POLYP DETECTION AND CADS
Polyps are abnormal tissue growths that arise in the colon that carry malignant potential[9]. Polyps are detected during colonoscopy but can sometimes be missed due to a variety of factors e.g., age of patient, diminutive polyp size, failure to reach cecum, quality of bowel preparation, and experience of endoscopist[10,11]. The ADR is the frequency to detect one or more adenomatous polyps during screening colonoscopy and is a universal quality metric with the strongest association to the development of interval cancers[11-13]. Owing to growing concerns of increasing rates of colon cancer in adults, CADS have been developed and utilized to aid in polyp detection and ultimately increase ADR[9,14-18].

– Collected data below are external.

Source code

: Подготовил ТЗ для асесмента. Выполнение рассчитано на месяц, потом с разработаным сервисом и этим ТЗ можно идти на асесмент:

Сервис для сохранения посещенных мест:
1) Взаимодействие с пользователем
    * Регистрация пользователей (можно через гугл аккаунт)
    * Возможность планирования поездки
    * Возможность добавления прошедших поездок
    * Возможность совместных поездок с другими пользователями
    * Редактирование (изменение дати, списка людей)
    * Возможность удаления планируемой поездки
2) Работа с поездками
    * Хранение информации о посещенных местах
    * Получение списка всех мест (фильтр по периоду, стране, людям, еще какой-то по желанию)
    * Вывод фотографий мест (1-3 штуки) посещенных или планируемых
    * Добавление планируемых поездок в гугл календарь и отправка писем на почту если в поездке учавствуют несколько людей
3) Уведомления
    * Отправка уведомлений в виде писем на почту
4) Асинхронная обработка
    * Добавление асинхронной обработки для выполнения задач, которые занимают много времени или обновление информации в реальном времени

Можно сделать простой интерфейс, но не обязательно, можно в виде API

Multiple research groups have created automated computer vision methods to help analyze and detect polyps during colonoscopy[15-19] (Figure 1). One of the first groups to use CADe to help detect polyps relied mainly on still images from videos for analysis and polyp detection[20]. Their CADe used 24 videos containing a total of 31 polyps which were detectable in at least 1 frame[20]. The study demonstrated a sensitivity and specificity for polyp detection of 70.4% and 72.4%, respectively[20]. Another group created a model using DL which used 546 short videos and 73 full length videos to create the software and train it with positive and negative polyp containing videos[21]. The sensitivity and specificity were 90% and 63.3% respectively, showing that the model could potentially be used in a clinical setting to help minimize polyp miss rates during colonoscopy[21]. A recent, prospective multicenter trial comparing a CADe system to trained endoscopists and found that endoscopists (with a baseline ADR ≥ 35%) and CADe had a diagnostic accuracy of 98.2% and 96.5% respectively[22]. This led the authors to conclude that CADe was non-inferior to expert endoscopists[22].

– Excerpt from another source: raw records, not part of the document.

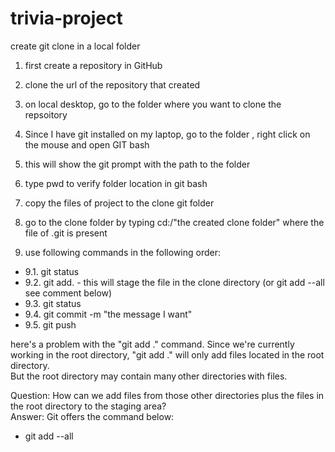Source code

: # trivia-project

create git clone in a local folder

1. first create a repository in GitHub
2. clone the url of the repository that created

3. on local desktop, go to the folder where you want to clone the repsoitory
4. Since I have git installed on my laptop, go to the folder , right click on the mouse and open GIT bash
5. this will show the git prompt with the path to the folder
6. type pwd to verify folder location in git bash

7. copy the files of project to the clone git folder
8. go to the clone folder by typing  cd:/"the created clone folder"  where the file of .git is present
9. use following commands in the following order:

  - 9.1. git status
  - 9.2. git add. - this will stage the file in the clone directory  (or git add --all see comment below)
  - 9.3. git status
  - 9.4. git commit -m "the message I want" 
  - 9.5. git push
  
  
  
here's a problem with the "git add ." command. 
Since we're currently working in the root directory, "git add ." will only add files located in the root directory.  
But the root directory may contain many other directories with files.  

Question: 
  How can we add files from those other directories plus the files in the root directory to the staging area?  
Answer: 
Git offers the command below: 

- git add --all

Figure 1 Polyp detection without artificial intelligence (top) and with artificial intelligence (bottom).
As CADe systems proved to enhance polyp detection, researchers then focused on the role of AI on improving ADR. A prospective, randomized, controlled study evaluated 1058 patients undergoing colonoscopy with or without an automatic polyp detection system (APDS) found a relative ADR increase of 43.3% (29.1% vs 20.3%) using the APDS compared to standard colonoscopy[23]. This increase was most prevalent amongst diminutive adenomas which suggests that smaller adenomas are more likely to be missed compared to larger adenomas[23]. To expand upon the previous study, a double-blinded, randomized, controlled trial was performed with a sham group to control for operational bias[24]. There was a 21.4% relative increase of ADR in the CADe group (34% vs 28%) when compared to controls[24]. They found the delta to be higher amongst endoscopists with lower baseline ADR than compared to those with a higher baseline ADR[24]. A recent meta-analysis which included 6 randomized controlled trials comparing AI-assisted-colonoscopy to non-AI-assisted-colonoscopy totaling 5058 patients showed a significantly higher ADR within the AI group compared to the control (33.7% vs 22.9%, respectively)[25]. The study also showed an overall increase in detecting proximal colon adenomas with the AI-assisted-group compared to the control group (23.4% vs 14.5%, respectively)[25]. This is important because currently colorectal cancer (CRC) screening with colonoscopy alone is not effective at reducing proximal colon cancers and their mortality[25,26]. Thus while improving ADR is vital to preventing CRC, particularly in the proximal colon, the use of AI alongside endoscopists can be an ideal starting point. The CADe systems could be used as second observers, as second observers have been shown to increase ADR[27].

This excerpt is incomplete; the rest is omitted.